N YX STOOD AGAINST the gale and bluster of those packed inside the Sparrowhawk ’s wheelhouse. Her concentration was thrown off by the muffled shouting from outside and the loud hammering in the ship’s hold. It all sharpened the ache behind her eyes. She squinted against it, determined not to relent.

“Your plan is pure madness,” Graylin insisted as he paced in front of the ship’s maesterwheel.

Others murmured or grunted their agreement. To the side, Darant leaned on a console, shaking his head. His two daughters looked dour. Jace hugged his chest, his eyes huge. Krysh crouched over a map table, tacked with a hand-drawn chart of the Ameryl Sea. Fenn leaned near the alchymist, peering over Krysh’s shoulder.

Nyx ignored them all. “I’m going. Nothing will stop me.”

She pictured her destination. Across the inside of her skull, a map blazed, fiery and insistent. Urgency pounded in her heart, fueled both by her own fear and by what the Dreamers had instilled in her.

She voiced it now. “I will lose Bashaliia if I wait even another day,” she pressed. “I know it.
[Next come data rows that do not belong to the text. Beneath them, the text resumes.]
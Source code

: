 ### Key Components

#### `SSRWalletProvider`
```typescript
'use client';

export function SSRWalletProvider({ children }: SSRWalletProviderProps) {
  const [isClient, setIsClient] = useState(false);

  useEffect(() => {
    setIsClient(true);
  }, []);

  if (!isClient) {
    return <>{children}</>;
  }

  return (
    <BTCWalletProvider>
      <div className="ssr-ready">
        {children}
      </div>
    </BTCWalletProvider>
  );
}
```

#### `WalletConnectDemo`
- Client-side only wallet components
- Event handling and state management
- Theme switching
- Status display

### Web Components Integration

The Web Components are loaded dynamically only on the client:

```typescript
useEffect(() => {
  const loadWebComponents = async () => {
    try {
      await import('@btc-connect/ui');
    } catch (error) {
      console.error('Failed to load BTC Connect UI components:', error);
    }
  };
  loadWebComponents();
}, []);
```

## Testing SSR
I must go now.”

Krysh glanced over his shoulder at her. “Nyx, why must you risk so much for the Myr bat? I know he’s your bonded brother and you bear great affection, but there are far higher stakes, as you know, as you’ve seen in your vision.”

Nyx had difficulty putting into words what burned in her heart. She had already explained in private what had befallen her and Daal, about their communing with the Dreamers, what they shared, even about the threat of another like Shiya.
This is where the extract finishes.